My friend Sarah (Katniss Evermean) invited me to join the Columbus, Indiana roller derby league no less than eight times over the course of our early friendship. Out of curiosity (and to support my sweet friend), I bought tickets, made signs, and attended two bouts, marveling at Sarah’s skill and courage, but so mired in the demands of my predictable adulthood that actually skating with the team seemed like a life from a parallel universe.

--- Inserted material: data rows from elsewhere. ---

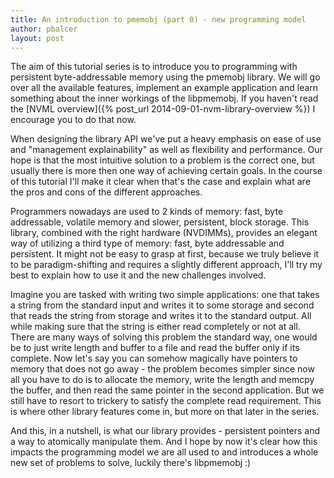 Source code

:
 ```yaml
---
title: An introduction to pmemobj (part 0) - new programming model
author: pbalcer
layout: post
---
```


The aim of this tutorial series is to introduce you to programming with persistent byte-addressable memory using the pmemobj library. We will go over all the available features, implement an example application and learn something about the inner workings of the libpmemobj. If you haven't read the [NVML overview]({% post_url 2014-09-01-nvm-library-overview %}) I encourage you to do that now.

When designing the library API we've put a heavy emphasis on ease of use and "management explainability" as well as flexibility and performance. Our hope is that the most intuitive solution to a problem is the correct one, but usually there is more then one way of achieving certain goals. In the course of this tutorial I'll make it clear when that's the case and explain what are the pros and cons of the different approaches.

Programmers nowadays are used to 2 kinds of memory: fast, byte addressable, volatile memory and slower, persistent, block storage. This library, combined with the right hardware (NVDIMMs), provides an elegant way of utilizing a third type of memory: fast, byte addressable and persistent. It might not be easy to grasp at first, because we truly believe it to be paradigm-shifting and requires a slightly different approach, I'll try my best to explain how to use it and the new challenges involved.

Imagine you are tasked with writing two simple applications: one that takes a string from the standard input and writes it to some storage and second that reads the string from storage and writes it to the standard output. All while making sure that the string is either read completely or not at all. There are many ways of solving this problem the standard way, one would be to just write length and buffer to a file and read the buffer only if its complete. Now let's say you can somehow magically have pointers to memory that does not go away - the problem becomes simpler since now all you have to do is to allocate the memory, write the length and memcpy the buffer, and then read the same pointer in the second application. But we still have to resort to trickery to satisfy the complete read requirement. This is where other library features come in, but more on that later in the series.

And this, in a nutshell, is what our library provides - persistent pointers and a way to atomically manipulate them. And I hope by now it's clear how this impacts the programming model we are all used to and introduces a whole new set of problems to solve, luckily there's libpmemobj :)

But then everything went horribly wrong.

I skidded through the final grueling months of a college degree that May, juggling the hearts of my kids with my hands full of hopeful ambition. When the other side of the stage I had crossed seemed to hold no promise, I prayed for purpose, which God answered by turning my tired heart toward the tiny blessings that I kept tripping over on my way to the next great adventure. I suddenly wanted to break open, available to all the blessings He had in store, wondering how many I’d turned away. My husband and I had been on a procreative freeze since our decision to adopt internationally had meant taking steps to avoid pregnancy for a time, per our agencies guidelines. Then, we brought home four-month-old triplets, which proved excellent birth control. In a sleepless stupor of survival, I counted it intimacy if I accidentally walked in on my husband peeing. Four years later, with our marital commitment all refreshed and intimacy restored, I was revisiting the Will of God with an open mind and open womb, praying for His best. My husband (admittedly slower on the uptake in this area) agreed, and we immediately found ourselves new parents of a tiny life swimming silently in my midsection.

I had never struggled with fertility and lived with an unconscious arrogance about my role in this birth miracle. Then there was cramping, and nothing would stop, and I had to explain to our five little treasures that somehow I’d carried the baby wrong. Somehow, I’d dropped it. Somehow, my body had failed us all. And I wondered if God had failed us all. Everything was broken that summer. My body hurt, and my faith floundered. I figured that He didn’t trust me to mother another. I didn’t blame him. But the doctor said that sometimes these things happen, and it didn’t mean better things couldn’t happen next time.   Determined to follow, we opened our hands and welcomed another promise into our home and into my body. But everything broke. Again. One hard Thanksgiving, I hung verses on a branch propped up in our living room, a Thankful Tree, reciting a liturgy of hard gratitude between doubled-over trips to the bathroom…..all emptied and utterly, inconceivably alone.

I really felt like anyone who looked at me could see a hole straight through my midsection, where the babies should have been. In my anger, I turned away from the Father, and in His gentleness, He let me. By January, when the announcement of Roller Derby Booty Camp at Skateland, our local rink and the home of the Columbus, Indiana Diesel Dollz, popped up on my Facebook feed, I was ready to punish my unrepentant body for its inadequacy by any means necessary. In yoga pants and ill-fitting t-shirt, I bought a fat football mouthguard, grabbed my insurance card, and set my course for the roller rink. I couldn’t know, then, that God is a huge fan of roller derby.